▽

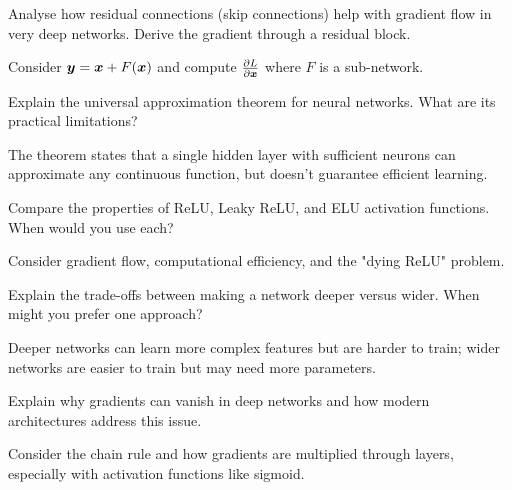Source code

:\begin{exercisebox}[hard]
\begin{problem}
Analyse how residual connections (skip connections) help with gradient flow in very deep networks. Derive the gradient through a residual block.
\end{problem}
\begin{hintbox}
Consider $\boldsymbol{y} = \boldsymbol{x} + F(\boldsymbol{x})$ and compute $\frac{\partial L}{\partial \boldsymbol{x}}$ where $F$ is a sub-network.
\end{hintbox}
\end{exercisebox}


\begin{exercisebox}[hard]
\begin{problem}
Explain the universal approximation theorem for neural networks. What are its practical limitations?
\end{problem}
\begin{hintbox}
The theorem states that a single hidden layer with sufficient neurons can approximate any continuous function, but doesn't guarantee efficient learning.
\end{hintbox}
\end{exercisebox}


\begin{exercisebox}[hard]
\begin{problem}
Compare the properties of ReLU, Leaky ReLU, and ELU activation functions. When would you use each?
\end{problem}
\begin{hintbox}
Consider gradient flow, computational efficiency, and the "dying ReLU" problem.
\end{hintbox}
\end{exercisebox}


\begin{exercisebox}[hard]
\begin{problem}
Explain the trade-offs between making a network deeper versus wider. When might you prefer one approach?
\end{problem}
\begin{hintbox}
Deeper networks can learn more complex features but are harder to train; wider networks are easier to train but may need more parameters.
\end{hintbox}
\end{exercisebox}


\begin{exercisebox}[hard]
\begin{problem}
Explain why gradients can vanish in deep networks and how modern architectures address this issue.
\end{problem}
\begin{hintbox}
Consider the chain rule and how gradients are multiplied through layers, especially with activation functions like sigmoid.
\end{hintbox}
\end{exercisebox}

△

EXERCISE GOAL:
Excluding all images, transcribe the material word for word.

OUTPUT FOR THIS EXERCISE:
Source code

:\begin{exercisebox}[hard]
\begin{problem}
Analyse how residual connections (skip connections) help with gradient flow in very deep networks. Derive the gradient through a residual block.
\end{problem}
\begin{hintbox}
Consider $\boldsymbol{y} = \boldsymbol{x} + F(\boldsymbol{x})$ and compute $\frac{\partial L}{\partial \boldsymbol{x}}$ where $F$ is a sub-network.
\end{hintbox}
\end{exercisebox}


\begin{exercisebox}[hard]
\begin{problem}
Explain the universal approximation theorem for neural networks. What are its practical limitations?
\end{problem}
\begin{hintbox}
The theorem states that a single hidden layer with sufficient neurons can approximate any continuous function, but doesn't guarantee efficient learning.
\end{hintbox}
\end{exercisebox}


\begin{exercisebox}[hard]
\begin{problem}
Compare the properties of ReLU, Leaky ReLU, and ELU activation functions. When would you use each?
\end{problem}
\begin{hintbox}
Consider gradient flow, computational efficiency, and the "dying ReLU" problem.
\end{hintbox}
\end{exercisebox}


\begin{exercisebox}[hard]
\begin{problem}
Explain the trade-offs between making a network deeper versus wider. When might you prefer one approach?
\end{problem}
\begin{hintbox}
Deeper networks can learn more complex features but are harder to train; wider networks are easier to train but may need more parameters.
\end{hintbox}
\end{exercisebox}


\begin{exercisebox}[hard]
\begin{problem}
Explain why gradients can vanish in deep networks and how modern architectures address this issue.
\end{problem}
\begin{hintbox}
Consider the chain rule and how gradients are multiplied through layers, especially with activation functions like sigmoid.
\end{hintbox}
\end{exercisebox}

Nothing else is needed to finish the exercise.